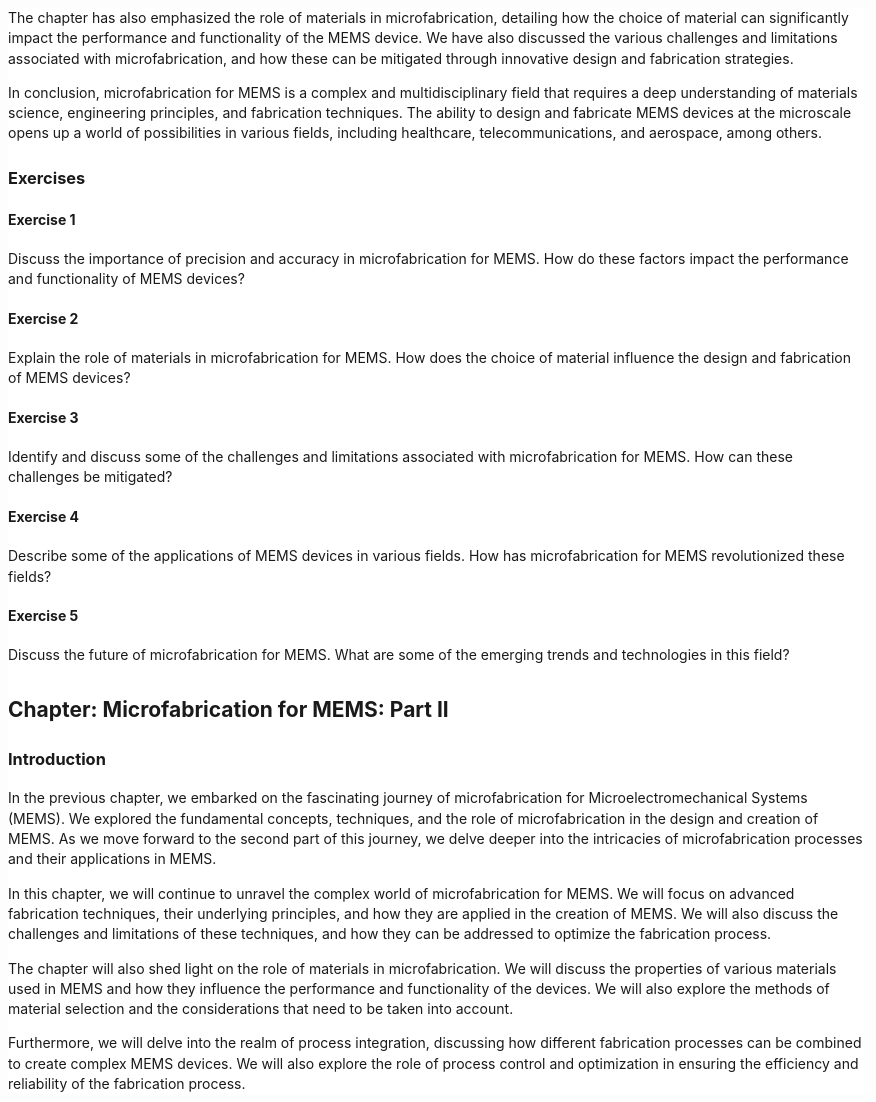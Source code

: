 The chapter has also emphasized the role of materials in microfabrication, detailing how the choice of material can significantly impact the performance and functionality of the MEMS device. We have also discussed the various challenges and limitations associated with microfabrication, and how these can be mitigated through innovative design and fabrication strategies.

In conclusion, microfabrication for MEMS is a complex and multidisciplinary field that requires a deep understanding of materials science, engineering principles, and fabrication techniques. The ability to design and fabricate MEMS devices at the microscale opens up a world of possibilities in various fields, including healthcare, telecommunications, and aerospace, among others.

### Exercises
#### Exercise 1
Discuss the importance of precision and accuracy in microfabrication for MEMS. How do these factors impact the performance and functionality of MEMS devices?

#### Exercise 2
Explain the role of materials in microfabrication for MEMS. How does the choice of material influence the design and fabrication of MEMS devices?

#### Exercise 3
Identify and discuss some of the challenges and limitations associated with microfabrication for MEMS. How can these challenges be mitigated?

#### Exercise 4
Describe some of the applications of MEMS devices in various fields. How has microfabrication for MEMS revolutionized these fields?

#### Exercise 5
Discuss the future of microfabrication for MEMS. What are some of the emerging trends and technologies in this field?

## Chapter: Microfabrication for MEMS: Part II
### Introduction
In the previous chapter, we embarked on the fascinating journey of microfabrication for Microelectromechanical Systems (MEMS). We explored the fundamental concepts, techniques, and the role of microfabrication in the design and creation of MEMS. As we move forward to the second part of this journey, we delve deeper into the intricacies of microfabrication processes and their applications in MEMS.

In this chapter, we will continue to unravel the complex world of microfabrication for MEMS. We will focus on advanced fabrication techniques, their underlying principles, and how they are applied in the creation of MEMS. We will also discuss the challenges and limitations of these techniques, and how they can be addressed to optimize the fabrication process.

The chapter will also shed light on the role of materials in microfabrication. We will discuss the properties of various materials used in MEMS and how they influence the performance and functionality of the devices. We will also explore the methods of material selection and the considerations that need to be taken into account.

Furthermore, we will delve into the realm of process integration, discussing how different fabrication processes can be combined to create complex MEMS devices. We will also explore the role of process control and optimization in ensuring the efficiency and reliability of the fabrication process.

-*-*-

__Goal of the exercise__. What lines above contain the string "applications"? Copy all of them.

__Exercise response__.
Describe some of the applications of MEMS devices in various fields. How has microfabrication for MEMS revolutionized these fields?
In the previous chapter, we embarked on the fascinating journey of microfabrication for Microelectromechanical Systems (MEMS). We explored the fundamental concepts, techniques, and the role of microfabrication in the design and creation of MEMS. As we move forward to the second part of this journey, we delve deeper into the intricacies of microfabrication processes and their applications in MEMS.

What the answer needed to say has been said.